$ brew install open-mpi
$ env MPICC=/usr/local/bin/mpicc pip install mpi4py
$ python
>>> from mpi4py import MPI
>>> MPI.Get_version()
Gives the version of the standard to which the MPI library conforms;
major/minor versions
OR
$ ompi_info --version
http://manpages.ubuntu.com/manpages/precise/man1/ompi_info.1.html
$ mpicc
mpicc is a convenience wrappers for the underlying C compiler. It passes its arguments to the underlying C compiler along with the -I, -L and -l options required by Open MPI programs. mpicc -showme gives the full list of options that the wrapper passes on to the backend compiler.
Open MPI is comprised of three software layers:
- OPAL (Open Portable Access Layer)
- ORTE (Open Run-Time Environment)
- OMPI (Open MPI).
There are wrapper compilers for each layer; each layer's wrapper only links in the libraries relevant for that layer. Specifically, each layer provides the following wrapper compilers:
- OPAL : opalcc and opalc++
- ORTE : ortecc and ortec++
- OMPI : mpicc, mpic++, mpicxx, mpiCC (only on systems with case-senstive file systems) and mpifort (and its legacy/deprecated names mpif77 and mpif90).

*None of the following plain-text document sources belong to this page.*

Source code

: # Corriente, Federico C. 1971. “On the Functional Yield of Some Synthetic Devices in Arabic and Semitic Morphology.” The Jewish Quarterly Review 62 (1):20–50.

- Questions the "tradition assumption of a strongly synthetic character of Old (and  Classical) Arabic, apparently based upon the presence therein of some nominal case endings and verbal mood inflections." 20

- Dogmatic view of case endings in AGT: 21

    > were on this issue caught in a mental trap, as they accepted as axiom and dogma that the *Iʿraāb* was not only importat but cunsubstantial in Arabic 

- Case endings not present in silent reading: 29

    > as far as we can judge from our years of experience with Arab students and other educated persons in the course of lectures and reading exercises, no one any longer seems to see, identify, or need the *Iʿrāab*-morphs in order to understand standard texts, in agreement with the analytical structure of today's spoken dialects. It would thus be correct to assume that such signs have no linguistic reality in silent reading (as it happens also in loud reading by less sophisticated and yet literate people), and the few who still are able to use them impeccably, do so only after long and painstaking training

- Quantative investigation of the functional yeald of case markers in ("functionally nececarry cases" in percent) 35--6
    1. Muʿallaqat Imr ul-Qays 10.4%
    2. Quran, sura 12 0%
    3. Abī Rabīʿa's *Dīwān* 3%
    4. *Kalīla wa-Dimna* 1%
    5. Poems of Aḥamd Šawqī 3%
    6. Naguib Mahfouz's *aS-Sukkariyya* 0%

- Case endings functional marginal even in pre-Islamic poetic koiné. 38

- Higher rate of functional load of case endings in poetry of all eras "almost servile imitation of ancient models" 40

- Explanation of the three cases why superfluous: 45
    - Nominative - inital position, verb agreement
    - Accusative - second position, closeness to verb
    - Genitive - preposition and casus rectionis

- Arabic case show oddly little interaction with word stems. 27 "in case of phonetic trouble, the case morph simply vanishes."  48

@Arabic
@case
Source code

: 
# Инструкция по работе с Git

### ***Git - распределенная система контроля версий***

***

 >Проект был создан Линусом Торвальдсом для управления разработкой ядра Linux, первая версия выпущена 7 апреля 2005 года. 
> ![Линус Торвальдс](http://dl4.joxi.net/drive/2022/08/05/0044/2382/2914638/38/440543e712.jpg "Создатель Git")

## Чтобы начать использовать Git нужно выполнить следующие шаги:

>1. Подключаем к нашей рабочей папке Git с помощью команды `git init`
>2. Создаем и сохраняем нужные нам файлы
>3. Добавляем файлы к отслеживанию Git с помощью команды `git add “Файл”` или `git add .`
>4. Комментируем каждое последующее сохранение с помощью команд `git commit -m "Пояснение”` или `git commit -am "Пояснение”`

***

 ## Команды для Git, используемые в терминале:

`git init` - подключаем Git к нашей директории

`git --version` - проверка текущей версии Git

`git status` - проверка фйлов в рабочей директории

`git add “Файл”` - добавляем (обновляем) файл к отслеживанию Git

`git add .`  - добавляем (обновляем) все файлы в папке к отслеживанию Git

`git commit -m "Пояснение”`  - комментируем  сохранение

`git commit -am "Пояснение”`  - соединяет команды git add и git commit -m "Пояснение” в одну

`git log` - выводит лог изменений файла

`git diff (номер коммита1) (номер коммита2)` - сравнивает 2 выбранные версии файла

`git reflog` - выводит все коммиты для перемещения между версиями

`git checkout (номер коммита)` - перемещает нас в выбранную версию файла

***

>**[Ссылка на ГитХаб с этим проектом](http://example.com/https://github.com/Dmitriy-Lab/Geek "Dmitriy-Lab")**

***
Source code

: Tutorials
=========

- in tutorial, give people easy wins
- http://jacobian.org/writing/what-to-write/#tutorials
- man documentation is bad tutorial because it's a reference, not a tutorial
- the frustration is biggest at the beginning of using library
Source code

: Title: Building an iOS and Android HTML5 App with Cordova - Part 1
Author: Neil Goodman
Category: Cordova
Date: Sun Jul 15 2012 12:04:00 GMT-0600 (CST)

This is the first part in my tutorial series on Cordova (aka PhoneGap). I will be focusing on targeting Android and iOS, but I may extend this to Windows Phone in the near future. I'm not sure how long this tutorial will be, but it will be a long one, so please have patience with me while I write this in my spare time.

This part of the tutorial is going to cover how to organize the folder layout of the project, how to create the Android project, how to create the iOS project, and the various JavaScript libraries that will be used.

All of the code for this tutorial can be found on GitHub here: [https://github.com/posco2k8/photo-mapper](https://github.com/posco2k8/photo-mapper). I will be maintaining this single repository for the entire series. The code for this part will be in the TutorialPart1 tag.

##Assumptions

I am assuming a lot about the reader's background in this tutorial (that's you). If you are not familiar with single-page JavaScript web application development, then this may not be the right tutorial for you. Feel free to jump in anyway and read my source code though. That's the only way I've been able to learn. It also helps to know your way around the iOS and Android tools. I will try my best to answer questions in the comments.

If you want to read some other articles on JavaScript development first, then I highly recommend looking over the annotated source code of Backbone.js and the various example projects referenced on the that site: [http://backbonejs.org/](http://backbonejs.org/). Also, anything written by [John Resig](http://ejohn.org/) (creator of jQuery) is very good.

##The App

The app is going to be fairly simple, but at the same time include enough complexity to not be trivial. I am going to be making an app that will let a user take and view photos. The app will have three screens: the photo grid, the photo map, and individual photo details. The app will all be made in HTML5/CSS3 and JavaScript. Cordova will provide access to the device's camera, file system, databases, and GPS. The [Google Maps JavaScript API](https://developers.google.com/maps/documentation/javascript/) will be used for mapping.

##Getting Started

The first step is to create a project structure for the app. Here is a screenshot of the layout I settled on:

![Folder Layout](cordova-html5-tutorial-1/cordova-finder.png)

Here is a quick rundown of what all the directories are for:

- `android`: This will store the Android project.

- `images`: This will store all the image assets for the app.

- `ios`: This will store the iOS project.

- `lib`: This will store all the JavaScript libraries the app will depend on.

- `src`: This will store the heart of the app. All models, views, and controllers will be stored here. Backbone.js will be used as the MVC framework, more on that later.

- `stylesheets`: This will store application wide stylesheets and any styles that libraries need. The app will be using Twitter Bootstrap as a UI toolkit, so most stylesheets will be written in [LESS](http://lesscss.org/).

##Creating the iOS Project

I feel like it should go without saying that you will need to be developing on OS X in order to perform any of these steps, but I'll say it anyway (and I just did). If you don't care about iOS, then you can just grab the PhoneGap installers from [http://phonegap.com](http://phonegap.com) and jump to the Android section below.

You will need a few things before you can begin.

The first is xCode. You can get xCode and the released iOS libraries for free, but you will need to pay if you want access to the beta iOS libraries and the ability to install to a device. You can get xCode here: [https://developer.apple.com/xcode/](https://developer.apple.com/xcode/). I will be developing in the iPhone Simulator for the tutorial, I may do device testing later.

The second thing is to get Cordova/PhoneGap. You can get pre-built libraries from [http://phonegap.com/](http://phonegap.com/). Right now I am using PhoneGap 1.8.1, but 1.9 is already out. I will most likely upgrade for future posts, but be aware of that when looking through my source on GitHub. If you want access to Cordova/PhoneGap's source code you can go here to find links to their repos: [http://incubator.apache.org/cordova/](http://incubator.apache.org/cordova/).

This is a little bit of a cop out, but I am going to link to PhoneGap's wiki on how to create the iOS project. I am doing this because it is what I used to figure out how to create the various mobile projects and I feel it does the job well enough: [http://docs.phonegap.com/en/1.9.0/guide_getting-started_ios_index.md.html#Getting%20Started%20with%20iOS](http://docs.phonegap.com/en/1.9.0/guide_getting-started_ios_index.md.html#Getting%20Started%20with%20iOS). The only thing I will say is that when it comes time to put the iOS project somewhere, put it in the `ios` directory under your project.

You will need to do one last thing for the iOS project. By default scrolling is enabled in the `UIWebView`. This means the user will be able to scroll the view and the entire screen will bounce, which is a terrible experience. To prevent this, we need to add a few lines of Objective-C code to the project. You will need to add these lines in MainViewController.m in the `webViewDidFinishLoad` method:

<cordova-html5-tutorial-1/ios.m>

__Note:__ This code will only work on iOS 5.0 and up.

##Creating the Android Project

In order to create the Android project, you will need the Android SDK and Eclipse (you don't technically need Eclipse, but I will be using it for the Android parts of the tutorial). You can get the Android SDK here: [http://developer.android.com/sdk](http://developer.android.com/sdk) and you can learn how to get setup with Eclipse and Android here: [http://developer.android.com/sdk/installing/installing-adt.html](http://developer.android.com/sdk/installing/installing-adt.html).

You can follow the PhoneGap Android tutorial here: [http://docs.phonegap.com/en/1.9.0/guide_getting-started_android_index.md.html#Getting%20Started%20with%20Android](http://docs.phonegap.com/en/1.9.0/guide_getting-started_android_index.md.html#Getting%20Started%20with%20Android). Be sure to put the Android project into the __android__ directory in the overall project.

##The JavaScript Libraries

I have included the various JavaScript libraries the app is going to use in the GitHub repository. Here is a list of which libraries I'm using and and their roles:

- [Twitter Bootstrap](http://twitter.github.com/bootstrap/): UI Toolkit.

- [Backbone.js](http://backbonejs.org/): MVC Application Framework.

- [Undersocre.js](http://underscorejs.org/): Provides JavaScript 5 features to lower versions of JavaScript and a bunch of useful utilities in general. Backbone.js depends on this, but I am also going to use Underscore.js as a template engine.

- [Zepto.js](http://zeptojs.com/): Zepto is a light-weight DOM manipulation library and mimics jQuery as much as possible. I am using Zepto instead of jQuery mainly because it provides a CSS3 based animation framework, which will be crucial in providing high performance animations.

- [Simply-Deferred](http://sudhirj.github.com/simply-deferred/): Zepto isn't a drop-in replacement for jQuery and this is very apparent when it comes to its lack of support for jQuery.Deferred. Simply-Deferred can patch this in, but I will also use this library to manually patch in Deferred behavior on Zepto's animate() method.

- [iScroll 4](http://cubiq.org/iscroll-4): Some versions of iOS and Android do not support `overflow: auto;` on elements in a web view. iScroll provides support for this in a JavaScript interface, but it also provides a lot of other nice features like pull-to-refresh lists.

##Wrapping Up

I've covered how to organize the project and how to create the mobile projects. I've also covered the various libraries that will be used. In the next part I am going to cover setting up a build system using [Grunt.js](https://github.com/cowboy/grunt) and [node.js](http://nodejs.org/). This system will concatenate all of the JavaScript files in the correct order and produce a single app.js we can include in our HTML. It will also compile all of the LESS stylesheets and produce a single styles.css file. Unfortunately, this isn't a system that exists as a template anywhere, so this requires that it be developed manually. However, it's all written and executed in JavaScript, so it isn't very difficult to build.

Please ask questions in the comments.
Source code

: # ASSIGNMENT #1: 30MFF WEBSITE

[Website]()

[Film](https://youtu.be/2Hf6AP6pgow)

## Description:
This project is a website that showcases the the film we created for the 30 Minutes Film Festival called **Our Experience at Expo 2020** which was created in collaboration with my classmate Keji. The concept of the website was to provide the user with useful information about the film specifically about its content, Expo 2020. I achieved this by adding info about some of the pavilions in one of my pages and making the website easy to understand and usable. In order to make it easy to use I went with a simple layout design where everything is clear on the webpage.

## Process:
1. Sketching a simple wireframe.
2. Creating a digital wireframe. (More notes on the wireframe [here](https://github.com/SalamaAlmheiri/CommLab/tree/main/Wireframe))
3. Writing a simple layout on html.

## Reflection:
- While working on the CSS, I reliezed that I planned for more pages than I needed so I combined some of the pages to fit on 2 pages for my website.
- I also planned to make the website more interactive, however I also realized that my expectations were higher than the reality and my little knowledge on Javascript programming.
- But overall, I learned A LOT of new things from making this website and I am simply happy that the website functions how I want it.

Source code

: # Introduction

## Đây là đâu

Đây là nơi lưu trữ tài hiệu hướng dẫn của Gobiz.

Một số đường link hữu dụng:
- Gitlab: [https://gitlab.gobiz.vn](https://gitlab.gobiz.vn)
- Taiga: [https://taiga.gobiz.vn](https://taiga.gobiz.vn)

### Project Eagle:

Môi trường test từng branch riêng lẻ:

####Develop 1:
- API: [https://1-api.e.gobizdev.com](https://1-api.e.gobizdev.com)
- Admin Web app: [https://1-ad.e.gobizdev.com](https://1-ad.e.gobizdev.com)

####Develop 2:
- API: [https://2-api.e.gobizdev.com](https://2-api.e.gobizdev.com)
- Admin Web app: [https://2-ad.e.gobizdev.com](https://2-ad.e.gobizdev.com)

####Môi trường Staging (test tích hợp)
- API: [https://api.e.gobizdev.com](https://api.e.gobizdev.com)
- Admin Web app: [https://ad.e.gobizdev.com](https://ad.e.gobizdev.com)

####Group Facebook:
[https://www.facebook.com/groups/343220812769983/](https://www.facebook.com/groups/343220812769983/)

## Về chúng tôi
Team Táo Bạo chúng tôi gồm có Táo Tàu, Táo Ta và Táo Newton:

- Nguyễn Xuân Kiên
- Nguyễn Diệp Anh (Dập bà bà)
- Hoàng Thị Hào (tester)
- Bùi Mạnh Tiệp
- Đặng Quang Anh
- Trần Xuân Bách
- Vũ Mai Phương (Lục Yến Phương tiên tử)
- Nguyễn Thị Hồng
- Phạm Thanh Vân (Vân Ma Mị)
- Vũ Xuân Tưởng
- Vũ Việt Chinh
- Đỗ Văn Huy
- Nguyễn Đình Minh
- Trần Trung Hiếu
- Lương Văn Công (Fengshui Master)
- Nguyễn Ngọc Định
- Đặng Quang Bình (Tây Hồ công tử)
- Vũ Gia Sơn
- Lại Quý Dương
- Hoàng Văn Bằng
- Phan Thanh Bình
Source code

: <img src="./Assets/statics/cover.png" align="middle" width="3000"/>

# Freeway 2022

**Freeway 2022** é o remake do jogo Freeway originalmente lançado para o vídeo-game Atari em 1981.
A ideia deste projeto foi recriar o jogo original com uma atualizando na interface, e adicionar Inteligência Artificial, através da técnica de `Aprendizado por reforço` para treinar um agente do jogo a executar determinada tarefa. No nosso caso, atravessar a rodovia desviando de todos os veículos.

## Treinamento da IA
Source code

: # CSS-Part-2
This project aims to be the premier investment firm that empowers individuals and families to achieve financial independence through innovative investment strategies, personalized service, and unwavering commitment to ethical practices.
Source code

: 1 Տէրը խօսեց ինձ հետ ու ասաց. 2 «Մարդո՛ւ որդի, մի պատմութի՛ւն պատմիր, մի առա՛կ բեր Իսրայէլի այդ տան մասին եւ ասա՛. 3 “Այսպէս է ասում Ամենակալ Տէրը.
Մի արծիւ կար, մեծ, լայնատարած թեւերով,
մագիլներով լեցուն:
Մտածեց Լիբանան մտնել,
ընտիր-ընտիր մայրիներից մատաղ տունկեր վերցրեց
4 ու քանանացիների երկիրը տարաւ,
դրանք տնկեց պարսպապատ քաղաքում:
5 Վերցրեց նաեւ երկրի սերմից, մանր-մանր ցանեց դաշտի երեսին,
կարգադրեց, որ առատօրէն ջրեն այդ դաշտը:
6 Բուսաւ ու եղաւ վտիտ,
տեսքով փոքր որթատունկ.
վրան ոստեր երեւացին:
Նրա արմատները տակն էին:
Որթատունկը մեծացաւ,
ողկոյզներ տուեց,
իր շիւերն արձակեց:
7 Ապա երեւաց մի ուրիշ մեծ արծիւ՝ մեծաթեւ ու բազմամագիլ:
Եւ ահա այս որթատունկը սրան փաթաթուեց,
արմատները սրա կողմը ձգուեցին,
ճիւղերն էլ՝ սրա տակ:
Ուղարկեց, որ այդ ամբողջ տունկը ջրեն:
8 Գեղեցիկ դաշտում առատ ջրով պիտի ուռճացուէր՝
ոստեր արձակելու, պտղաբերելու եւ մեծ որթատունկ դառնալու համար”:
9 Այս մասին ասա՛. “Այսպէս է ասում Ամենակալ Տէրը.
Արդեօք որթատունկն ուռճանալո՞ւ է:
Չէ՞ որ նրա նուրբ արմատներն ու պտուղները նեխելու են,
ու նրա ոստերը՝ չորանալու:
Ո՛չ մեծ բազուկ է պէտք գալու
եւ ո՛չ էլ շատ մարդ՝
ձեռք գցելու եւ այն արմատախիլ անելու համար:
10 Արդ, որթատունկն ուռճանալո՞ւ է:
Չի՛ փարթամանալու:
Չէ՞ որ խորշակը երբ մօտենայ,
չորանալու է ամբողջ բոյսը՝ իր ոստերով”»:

Note that mpic++, mpicxx, and mpiCC all invoke the same underlying C++ compiler with the same options.
$ mpirun
$ mpiexec
$ orterun
mpirun, mpiexec, and orterun are all synonyms for each other. Using any of the names will produce the same behavior.
mpirun
mpirun uses the Open Run-Time Environment (ORTE) to launch jobs.
When you issue the mpirun command, you specify the name of the hostfile or host list on the command line; otherwise, mpirun executes all the copies of the program on the local host, in round-robin sequence by CPU slot. MPI does the initial scheduling, but for more than one process per node, or just in general (since there are a number of other processes running in the background too),the Linux kernel scheduler takes over.
https://www.cyberciti.biz/faq/lscpu-command-find-out-cpu-architecture-information/
Linux :
$ cat /proc/cpuinfo
$ grep flags /proc/cpuinfo
$ lscpu
OSX :
Menu bar > Apple > About This Mac > System Report > Hardware
Finding Processor Details and CPU Speed
$ sysctl -n machdep.cpu.brand_string
Chip Brand — Processor Type and Chip Model — CPU Speed
CPU Processor Details
$ system_profiler | grep Processor
Logical Cores
$ sysctl hw.logicalcpu
Hyperthreading technology makes each physical core appear as two logical cores. This lets each core handle two execution threads.
Physical Cores
$ sysctl hw.logicalcpu
hw.physicalcpu - The number of physical processors available in the current power management mode.
hw.physicalcpu_max - The maximum number of physical processors that could be available this boot.
hw.logicalcpu - The number of logical processors available in the current power management mode.
hw.logicalcpu_max - The maximum number of logical processors that could be available this boot.
Cores process one thread of program code at a time (unless they are hyperthreaded, in which case they process two threads at a time). The higher the clock speed, the faster the cores will be. Clock speed is measured in GHz (gigahertz), a higher number means a faster clock speed. If one CPU has a bit width of 32 bits and a speed of 3.93 GHz, that means it can process almost (4,000,000,000)4 billion units of 32 bits of data per second.